Contra González
Nadie ha hecho tanto daño a España como Felipe González. Nadie. Ni siquiera Zapatero. Ni siquiera Sánchez
En algún recoveco del disco duro de mi ordenador, debe de andar el archivo del libro que escribí a inicio de los noventa y que llevaba el mismo título de esta columna de hoy. No hubo un solo editor que no me considerase carne de manicomio cuando intenté darlo a la imprenta. Ni siquiera me he molestado en buscarlo ahora, cuando todos se han puesto a cantar las excelencias del hombre que pudrió la democracia en España: el programa de escritura en el que se realizó ya no existe. Y no conozco –ni me interesa ya– el modo de recuperarlo. Pero queda en mi disco duro el nombre del archivo: Contra González, ilegible constancia de un paradigma político monstruoso.

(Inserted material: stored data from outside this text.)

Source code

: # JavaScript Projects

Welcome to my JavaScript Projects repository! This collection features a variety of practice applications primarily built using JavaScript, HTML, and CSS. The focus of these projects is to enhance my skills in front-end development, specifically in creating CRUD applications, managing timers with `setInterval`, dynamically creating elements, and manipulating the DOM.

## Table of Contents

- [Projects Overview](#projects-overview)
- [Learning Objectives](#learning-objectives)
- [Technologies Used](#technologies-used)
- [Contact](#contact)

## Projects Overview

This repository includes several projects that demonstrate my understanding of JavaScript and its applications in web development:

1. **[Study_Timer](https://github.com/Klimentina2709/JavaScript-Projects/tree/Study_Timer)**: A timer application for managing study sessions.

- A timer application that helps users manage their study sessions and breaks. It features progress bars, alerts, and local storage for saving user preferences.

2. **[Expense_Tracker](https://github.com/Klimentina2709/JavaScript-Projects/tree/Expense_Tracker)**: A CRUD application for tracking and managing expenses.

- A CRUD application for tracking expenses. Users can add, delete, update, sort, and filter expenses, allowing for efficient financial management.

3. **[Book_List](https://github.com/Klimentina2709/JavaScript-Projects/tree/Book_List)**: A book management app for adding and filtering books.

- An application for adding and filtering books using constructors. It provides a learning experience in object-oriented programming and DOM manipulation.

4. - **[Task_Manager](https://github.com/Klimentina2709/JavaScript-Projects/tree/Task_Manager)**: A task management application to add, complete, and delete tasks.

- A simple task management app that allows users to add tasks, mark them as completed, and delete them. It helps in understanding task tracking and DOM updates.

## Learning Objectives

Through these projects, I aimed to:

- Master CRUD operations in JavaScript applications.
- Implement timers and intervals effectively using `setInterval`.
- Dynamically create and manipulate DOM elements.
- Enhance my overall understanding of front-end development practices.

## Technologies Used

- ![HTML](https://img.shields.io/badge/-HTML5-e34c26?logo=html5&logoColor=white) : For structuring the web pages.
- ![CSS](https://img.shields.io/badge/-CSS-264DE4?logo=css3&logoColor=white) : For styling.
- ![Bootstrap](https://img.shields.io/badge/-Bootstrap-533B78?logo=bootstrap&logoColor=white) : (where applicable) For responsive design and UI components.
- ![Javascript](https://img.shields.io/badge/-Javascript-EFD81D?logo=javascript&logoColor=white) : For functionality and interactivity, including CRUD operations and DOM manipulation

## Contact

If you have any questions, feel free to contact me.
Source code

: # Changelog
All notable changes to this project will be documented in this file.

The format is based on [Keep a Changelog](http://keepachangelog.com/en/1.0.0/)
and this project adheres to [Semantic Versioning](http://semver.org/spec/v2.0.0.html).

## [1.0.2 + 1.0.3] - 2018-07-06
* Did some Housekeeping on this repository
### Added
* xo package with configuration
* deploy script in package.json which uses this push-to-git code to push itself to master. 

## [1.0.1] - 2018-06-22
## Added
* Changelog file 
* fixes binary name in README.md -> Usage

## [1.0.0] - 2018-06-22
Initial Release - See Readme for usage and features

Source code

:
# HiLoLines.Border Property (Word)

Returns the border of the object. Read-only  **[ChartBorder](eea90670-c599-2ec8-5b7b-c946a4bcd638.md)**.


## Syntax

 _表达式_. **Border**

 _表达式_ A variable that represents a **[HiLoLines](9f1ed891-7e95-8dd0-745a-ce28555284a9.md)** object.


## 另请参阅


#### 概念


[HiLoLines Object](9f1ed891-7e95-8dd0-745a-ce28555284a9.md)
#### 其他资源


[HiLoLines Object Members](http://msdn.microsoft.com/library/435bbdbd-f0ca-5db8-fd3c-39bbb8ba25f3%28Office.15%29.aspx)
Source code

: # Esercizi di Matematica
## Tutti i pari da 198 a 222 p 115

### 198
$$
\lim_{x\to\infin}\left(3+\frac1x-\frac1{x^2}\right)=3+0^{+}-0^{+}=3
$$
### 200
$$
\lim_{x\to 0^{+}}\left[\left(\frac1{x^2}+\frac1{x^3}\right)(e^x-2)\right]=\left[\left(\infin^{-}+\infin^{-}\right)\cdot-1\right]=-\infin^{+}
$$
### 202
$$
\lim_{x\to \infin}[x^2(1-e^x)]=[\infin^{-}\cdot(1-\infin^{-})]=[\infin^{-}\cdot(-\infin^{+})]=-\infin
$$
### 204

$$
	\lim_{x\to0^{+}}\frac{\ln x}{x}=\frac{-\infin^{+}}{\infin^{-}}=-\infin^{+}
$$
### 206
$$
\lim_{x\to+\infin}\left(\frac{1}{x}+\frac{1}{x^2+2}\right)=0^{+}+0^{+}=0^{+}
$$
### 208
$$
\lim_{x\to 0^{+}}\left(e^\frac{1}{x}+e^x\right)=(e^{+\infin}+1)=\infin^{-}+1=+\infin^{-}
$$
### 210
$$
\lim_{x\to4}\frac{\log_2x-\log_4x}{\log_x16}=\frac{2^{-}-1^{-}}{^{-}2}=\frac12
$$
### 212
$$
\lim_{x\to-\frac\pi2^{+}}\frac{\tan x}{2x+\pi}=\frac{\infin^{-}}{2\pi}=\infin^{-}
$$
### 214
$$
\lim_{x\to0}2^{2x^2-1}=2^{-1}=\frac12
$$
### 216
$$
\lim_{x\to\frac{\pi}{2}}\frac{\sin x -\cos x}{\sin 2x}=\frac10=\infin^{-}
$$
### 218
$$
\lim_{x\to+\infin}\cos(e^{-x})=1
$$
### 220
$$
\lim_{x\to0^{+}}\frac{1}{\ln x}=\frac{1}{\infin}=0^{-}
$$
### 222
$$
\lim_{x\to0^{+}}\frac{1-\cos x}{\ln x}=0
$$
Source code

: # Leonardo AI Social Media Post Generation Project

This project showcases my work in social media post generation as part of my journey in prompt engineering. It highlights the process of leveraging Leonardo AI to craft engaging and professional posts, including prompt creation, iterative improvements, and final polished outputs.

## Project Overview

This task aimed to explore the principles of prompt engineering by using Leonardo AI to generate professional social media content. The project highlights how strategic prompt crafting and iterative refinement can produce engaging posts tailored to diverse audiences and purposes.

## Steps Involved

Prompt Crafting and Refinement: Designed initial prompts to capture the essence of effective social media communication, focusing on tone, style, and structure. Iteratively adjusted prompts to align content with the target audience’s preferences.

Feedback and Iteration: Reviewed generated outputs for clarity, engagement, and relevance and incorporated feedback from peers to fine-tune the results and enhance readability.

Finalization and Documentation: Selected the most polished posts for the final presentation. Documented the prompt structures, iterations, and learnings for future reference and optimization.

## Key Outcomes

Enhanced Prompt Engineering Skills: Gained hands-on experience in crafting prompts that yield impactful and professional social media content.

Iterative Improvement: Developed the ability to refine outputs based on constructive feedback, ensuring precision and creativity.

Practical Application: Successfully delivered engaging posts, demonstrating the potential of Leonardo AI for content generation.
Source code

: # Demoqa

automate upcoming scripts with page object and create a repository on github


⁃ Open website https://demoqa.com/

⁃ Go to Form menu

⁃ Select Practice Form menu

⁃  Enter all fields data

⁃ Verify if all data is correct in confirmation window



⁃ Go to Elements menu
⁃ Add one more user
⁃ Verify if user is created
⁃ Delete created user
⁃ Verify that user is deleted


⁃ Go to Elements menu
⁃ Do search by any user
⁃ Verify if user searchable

La memoria miente. Siempre. Porque en la memoria se proyecta la lógica de los afectos. Que está tejida en la tela de los sueños y no en la de lógicas regulables. Basta con que un tiempo sea horrible para que lo que lo precedió cobre toques legendarios. Pero quienes vivieron ese tiempo saben que, en eso que otros dicen legendario, no hubo más que una específica red de mugre. De maldad también. Porque hasta de la mugre y la maldad puede el tiempo fabricar leyenda y maravilla. Marco Aurelio: «Todo se extingue y poco después se convierte en legendario. Y bien pronto habrá caído en el olvido total».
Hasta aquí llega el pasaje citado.